What the task asks
For the listing below, return the line containing "created tabs appear.", the line containing "### Chrome Web Store", and all lines in between, exactly as written and nothing else.

Records for this task
☆ ☆ ☆ ☆ ☆ ☆ ☆
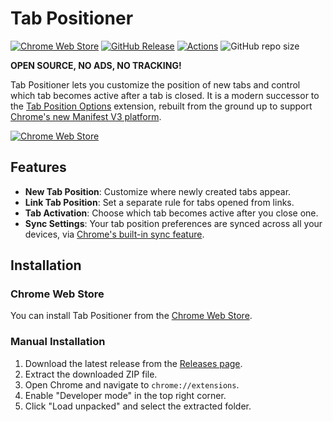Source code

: # Tab Positioner
[![Chrome Web Store](https://img.shields.io/chrome-web-store/v/ejlekdhgfefgeoobnnfgmafagedicagj?label=Chrome%20Web%20Store&logo=google)](https://chromewebstore.google.com/detail/ejlekdhgfefgeoobnnfgmafagedicagj)
[![GitHub Release](https://img.shields.io/github/v/release/huangyxi/tab-positioner?label=Release&logo=github)](https://github.com/huangyxi/tab-positioner/releases/latest)
[![Actions](https://img.shields.io/github/actions/workflow/status/huangyxi/tab-positioner/code-validation.yml?label=Actions&logo=github&branch=main)](https://github.com/huangyxi/tab-positioner/actions/workflows/code-validation.yml)
![GitHub repo size](https://img.shields.io/github/repo-size/huangyxi/tab-positioner)
<!-- [![Actions](https://github.com/huangyxi/tab-positioner/actions/workflows/code-validation.yml/badge.svg?branch=main)](https://github.com/huangyxi/tab-positioner/actions/workflows/code-validation.yml) -->

**OPEN SOURCE, NO ADS, NO TRACKING!**



Tab Positioner lets you customize the position of new tabs and control which tab becomes active after a tab is closed.
It is a modern successor to the [Tab Position Options](https://chromewebstore.google.com/detail/tab-position-options/fjccjnfkdkdmjohojoggodkigkjkkjhl) extension, rebuilt from the ground up to support [Chrome's new Manifest V3 platform](https://developer.chrome.com/docs/extensions/mv3/intro/).

[![Chrome Web Store](https://developer.chrome.com/static/docs/webstore/branding/image/UV4C4ybeBTsZt43U4xis.png)](https://chromewebstore.google.com/detail/ejlekdhgfefgeoobnnfgmafagedicagj)

## Features

* **New Tab Position**: Customize where newly created tabs appear.
* **Link Tab Position**: Set a separate rule for tabs opened from links.
* **Tab Activation**: Choose which tab becomes active after you close one.
* **Sync Settings**: Your tab position preferences are synced across all your devices, via [Chrome's built-in sync feature](https://support.google.com/chrome/answer/185277#zippy=%2Csign-in-turn-on-sync).


## Installation

### Chrome Web Store
You can install Tab Positioner from the [Chrome Web Store](https://chromewebstore.google.com/detail/ejlekdhgfefgeoobnnfgmafagedicagj).

### Manual Installation
1. Download the latest release from the [Releases page](https://github.com/huangyxi/tab-positioner/releases/latest).
2. Extract the downloaded ZIP file.
3. Open Chrome and navigate to `chrome://extensions`.
4. Enable "Developer mode" in the top right corner.
5. Click "Load unpacked" and select the extracted folder.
☆ ☆ ☆ ☆ ☆ ☆ ☆
Reply
* **New Tab Position**: Customize where newly created tabs appear.
* **Link Tab Position**: Set a separate rule for tabs opened from links.
* **Tab Activation**: Choose which tab becomes active after you close one.
* **Sync Settings**: Your tab position preferences are synced across all your devices, via [Chrome's built-in sync feature](https://support.google.com/chrome/answer/185277#zippy=%2Csign-in-turn-on-sync).


## Installation

### Chrome Web Store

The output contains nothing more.